Predicting election outcomes using machine learning
Elections understandably generate a lot of interest given the large stakes their outcomes wield on our lives. So intense is the interest that we seek to preview the results through exit polls even as the results would be available in just a few days. Wouldn’t it be nice then to use machine learning algorithms to predict the results even more in advance using past data from previous elections? It wouldn’t accurate but nor are exit polls accurate.
My home state Tamil Nadu in India, recently went to the ballot and I would be using the data from the Election Commission of India’s website found here:
https://eci.gov.in/files/file/3473-tamil-nadu-general-legislative-election-2016/
First we would do some imports, not all of them are essential, like the module OS and Seaborn, and there are other ways to do things, but this is just convenient and appealing to me.
I am interested in the second file that contains the results of the State election in Tamil Nadu (TN). So I’m going to read the .xls file into a dataframe with the header parameter indicating the excel row to be used as the header. Rows above the header row will be left out of the dataframe. I also take care to drop rows with nan values. And then we view the last five rows using the DataFrame.tail() method.
In the following code snippet, we perform groupby operation and plot to visualize the mean age of the different gender along with their acual numbers.
It’s dissapointing to see such low number female and other genders being given tickets to contest. Wonder how this affects the party’s chances of winning. Do parties with more female contestents perform better. We will see that later. But before that, below is the function I used to create annotations for the bar plots based on something I came across on stackoverflow.
But before we explore the party-wise gender participation, let’s also take a look at another important metric of inclusivity, i.e., the caste of the candidate which is indicated in the column ‘Candidate Category’ and see how inclusive are the party’s there.
I really wish I wrote a more readable code for the second plot. I apologise for it’s draconian length. But it does the job of showing the percentages of the different categories and the stark contrast already tells there’s a lot desired to be done on this front as well.

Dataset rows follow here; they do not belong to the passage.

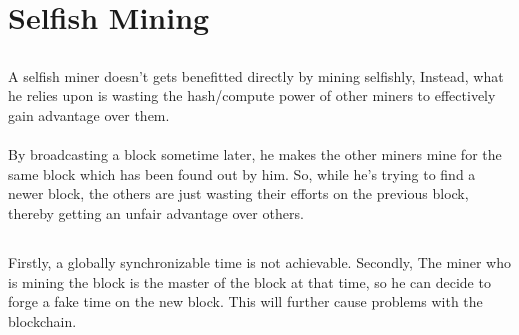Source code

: \section{Selfish Mining}

\subsection{}
A selfish miner doesn't gets benefitted directly by mining selfishly, Instead, what he relies upon is wasting the hash/compute power of other miners to effectively gain advantage over them. \\ \\
By broadcasting a block sometime later, he makes the other miners mine for the same block which has been found out by him. So, while he's trying to find a newer block, the others are just wasting their efforts on the previous block, thereby getting an unfair advantage over others.
\subsection{}
Firstly, a globally synchronizable time is not achievable. Secondly, The miner who is mining the block is the master of the block at that time, so he can decide to forge a fake time on the new block. This will further cause problems with the blockchain.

But clearly aren’t their rewards for parties to pursue inclusivity on these two criteria. We will see it in the following plots how the various political parties fare. Let’s examine this in the case of parties that field candidates in at least 24 consituencies to filter out small parties which do not have a pan State presence.

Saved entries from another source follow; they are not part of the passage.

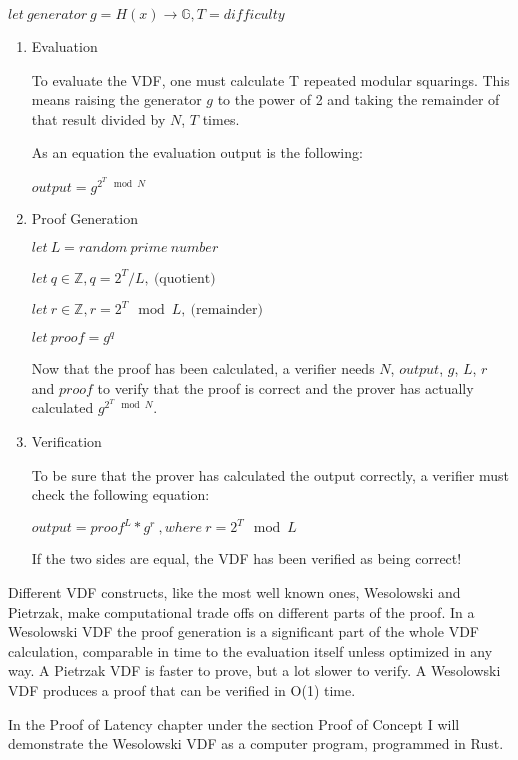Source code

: \( let \: generator \: g = H(x) \to \mathbb{G}, T = difficulty \)
\begin{enumerate}
	\item{Evaluation}

	      To evaluate the VDF, one must calculate T repeated modular squarings. This means raising the generator $g$ to the power of 2 and taking the remainder of that result divided by $N$, $T$ times.

	      As an equation the evaluation output is the following:

	      \( output = g^{2^{T} \mod N } \)

	\item{Proof Generation}

	      \( let \: L = random \: prime \: number \)

	      \( let \: q \in \mathbb{Z}, q = 2^T/L, \: \text{(quotient)} \)

	      \( let \: r \in \mathbb{Z}, r = 2^T\mod L, \: \text{(remainder)} \)

	      \( let \: proof = g^q \)

	      Now that the proof has been calculated, a verifier needs $N$, $output$, $g$, $L$, $r$ and $proof$ to verify that the proof is correct and the prover has actually calculated $g^{2^{T} \mod N }$.

	\item{Verification}

	      To be sure that the prover has calculated the output correctly, a verifier must check the following equation:

	      \( output = proof^L * g^r \:, where \: r = 2^T \mod L \)

	      If the two sides are equal, the VDF has been verified as being correct!
\end{enumerate}

Different VDF constructs, like the most well known ones, Wesolowski and Pietrzak, make computational trade offs on different parts of the proof. In a Wesolowski VDF the proof generation is a significant part of the whole VDF calculation, comparable in time to the evaluation itself unless optimized in any way. A Pietrzak VDF is faster to prove, but a lot slower to verify. A Wesolowski VDF produces a proof that can be verified in O(1) time.

In the Proof of Latency chapter under the section Proof of Concept I will demonstrate the Wesolowski VDF as a computer program, programmed in Rust.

Now I know that the two principal parties in my State are DMK and ADMK and neither can be said to be particularly succesful due to being inclusive to either the sexes or castes. Even a party like the BJP which at the time of this elction in 2016 formed the government at the union, fares badly on sponsoring female candidates and only marginally better than the regional heavy weights in supporting suppressed castes.
So far so good, but we haven’t done any bit of machine learning so far. Let’s just look at one more plot showing the vote shares of the top six parties before seeing we can make use of machine learning algorithms to predict them.
So now we have some context around the dataset to do some actual machine learning. We are going to use the same dataset we’ve been exploring and select features and target for our X and y variables respectively.
We should pay attention to include only those columns that we would have access to before the announcement of result for our features variable. This is often one of the leakage challenges that can ruin machine learning projects if not carefully identified.
In the first step I am renaming the column names and performing some preprocessing like encoding non numeric fields and year field using scikits label encoder. I’m skipping normalizing the data since I chose to use a tree based model. However, if you use a distance based model, then scaling to normalize the features should be a part of the preprocessing pipeline.
Finally we drop columns that are now encoded and other columns that would cause leakage and run the random forest regressor. The topic of leakage is very important and even after dropping s few columns that’d cause leakage, I can certainly say that the dataset is still not impervious to leakage. I’ll explain why I feel this way in just a bit.
The score on the validation set seems ok, but what does it mean to the voteshare prediction. Let’s plot pie charts for the actual vote share and predicted to see what a score 91.26% looks like.
So we see that 91% accuracy is not that bad on the charts. Now if we’re about to prematurely celebrate the success of our model, I’d like to revisit the topic of leakage.
Conclusion
In this model I’m solely using the data collected from the 2016 elections both for training and testing the model. And the voters choices that may have depended on features which were not represented as columns, like alliances, anti-incumbency, or recent events, were present in both the sets which would cause the model to perform better than if it had been tried on datasets which were previously unseen from a different election. The results dataset of the recently concluded 2021 elections have yet to be updated on the ECI’s website, and I look forward to run the model as soon as the data becomes available.